Nested-Diff.py
Recursive diff for python nested structures, implementation of Nested-Diff
Diff format
Diff is a dict and may contain following keys:
A
stands for 'added', it's value - added item.D
means 'different' and contains subdiff.E
diffed entity (optional), value - empty instance of entity's class.I
index for sequence item, used only when prior item was omitted.N
is a new value for changed item.O
is a changed item's old value.R
key used for removed item.U
represent unchanged item.
Diff metadata alternates with actual data; simple types specified as is, dicts,
lists and tuples contain subdiffs for their items with native for such types
addressing: indexes for lists and tuples and keys for dictionaries.
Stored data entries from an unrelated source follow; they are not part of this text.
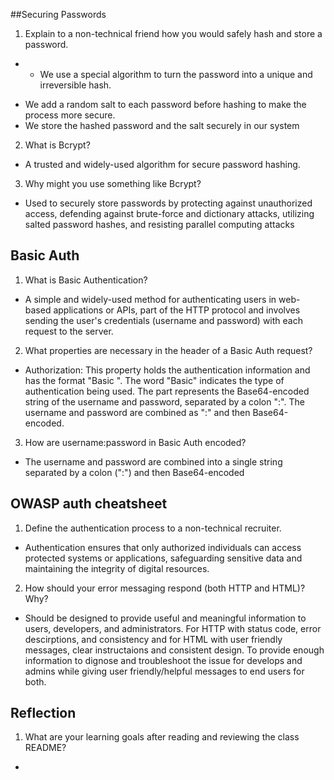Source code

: ##Securing Passwords
1. Explain to a non-technical friend how you would safely hash and store a password.
  - * We use a special algorithm to turn the password into a unique and irreversible hash.
  * We add a random salt to each password before hashing to make the process more secure.
  * We store the hashed password and the salt securely in our system
2. What is Bcrypt?
  - A trusted and widely-used algorithm for secure password hashing.  
3. Why might you use something like Bcrypt?
  - Used to securely store passwords by protecting against unauthorized access, defending against brute-force and dictionary attacks, utilizing salted password hashes, and resisting parallel computing attacks

## Basic Auth
1. What is Basic Authentication?
  - A simple and widely-used method for authenticating users in web-based applications or APIs, part of the HTTP protocol and involves sending the user's credentials (username and password) with each request to the server.
2. What properties are necessary in the header of a Basic Auth request?
  - Authorization: This property holds the authentication information and has the format "Basic <credentials>". The word "Basic" indicates the type of authentication being used. The <credentials> part represents the Base64-encoded string of the username and password, separated by a colon ":". The username and password are combined as "<username>:<password>" and then Base64-encoded.
3. How are username:password in Basic Auth encoded?
  - The username and password are combined into a single string separated by a colon (":") and then Base64-encoded

## OWASP auth cheatsheet
1. Define the authentication process to a non-technical recruiter.
  - Authentication ensures that only authorized individuals can access protected systems or applications, safeguarding sensitive data and maintaining the integrity of digital resources.
2. How should your error messaging respond (both HTTP and HTML)? Why?
  - Should be designed to provide useful and meaningful information to users, developers, and administrators. For HTTP with status code, error descirptions, and consistency and for HTML with user friendly messages, clear instructaions and consistent design. To provide enough information to dignose and troubleshoot the issue for develops and admins while giving user friendly/helpful messages to end users for both.

## Reflection 
1. What are your learning goals after reading and reviewing the class README?
-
Each status
type, except D
. E
and I
, may be omitted during diff computation. E
tag
is used with D
when entity unable to contain diff by itself (set, frozenset);
D
contain a list of subdiffs in this case.
Annotated example:
a: {"one": [5,7]}
b: {"one": [5], "two": 2}
opts: U=False # omit unchanged items
diff:
{"D": {"one": {"D": [{"I": 1, "R": 7}]}, "two": {"A": 2}}}
| | | | | | || | | | | | | | |
| | | | | | || | | | | | | | +- with value 2
| | | | | | || | | | | | | +- key 'two' was added
| | | | | | || | | | | | +- subdiff for it
| | | | | | || | | | | +- another key from top-level
| | | | | | || | | | +- what it was (item's value: 7)
| | | | | | || | | +- what happened to item (removed)
| | | | | | || | +- list item's actual index
| | | | | | || +- prior item was omitted
| | | | | | |+- subdiff for list item
| | | | | | +- it's value - list
| | | | | +- it is deeply changed
| | | | +- subdiff for key 'one'
| | | +- it has key 'one'
| | +- top-level thing is a dict
| +- changes somewhere deeply inside
+- diff is always a dict
Examples
>>> from nested_diff import diff, patch
>>>
>>> a = {'one': 1, 'two': 2, 'three': 3}
>>> b = {'one': 1, 'two': 42}
>>>
>>> diff(a, b)
{'D': {'three': {'R': 3}, 'two': {'O': 2, 'N': 42}, 'one': {'U': 1}}}
>>>
>>> diff(a, b, O=False, U=False)
{'D': {'two': {'N': 42}, 'three': {'R': 3}}}
>>>
>>>
>>> c = [0,1,2,3]
>>> d = [ 1,2,4,5]
>>>
>>> diff(c, d, O=False, U=False)
{'D': [{'R': 0}, {'I': 3, 'N': 4}, {'A': 5}]}
>>>
>>>
>>> c = patch(c, diff(c, d))
>>> assert c == d
Subclassing
from nested_diff import Differ
class CustomDiffer(Differ):
"""
Use custom precision for floats.
"""
def __init__(self, float_precision=2, *args, **kwargs):
super().__init__(*args, **kwargs)
self.set_differ(float, self.diff_float)
self.float_precision = float_precision
def diff_float(self, a, b):
if round(a, self.float_precision) == round(b, self.float_precision):
return {'U': a} if self.op_u else {}
return super().diff__default(a, b)
differ = CustomDiffer(float_precision=1, U=False)
a = [0.001, 0.01, 0.1]
b = [0.002, 0.02, 0.2]
assert {'D': [{'I': 2, 'N': 0.2, 'O': 0.1}]} == differ.diff(a, b)
Formatting diffs
>>> from nested_diff import diff
>>> from nested_diff.fmt import TextFormatter
>>>
>>> a = {'one': 1, 'two': 'some\ntext\ninside'}
>>> b = {'one': 0, 'two': 'some\ntext'}
>>>
>>> d = diff(a, b, U=False, multiline_diff_context=3)
>>> print(TextFormatter().format(d))
{'two'}
@@ -1,3 +1,2 @@
some
text
- inside
{'one'}
- 1
+ 0
>>>
Command line tools
mixas@mixas-laptop:~/github/Nested-Diff.py$ cat a.json b.json
[0, [1], 3]
[0, [1, 2], 3]
mixas@mixas-laptop:~/github/Nested-Diff.py$ nested_diff a.json b.json
[1]
+ [1]
+ 2
mixas@mixas-laptop:~/github/Nested-Diff.py$
License
Licensed under the terms of the Apache License, Version 2.0.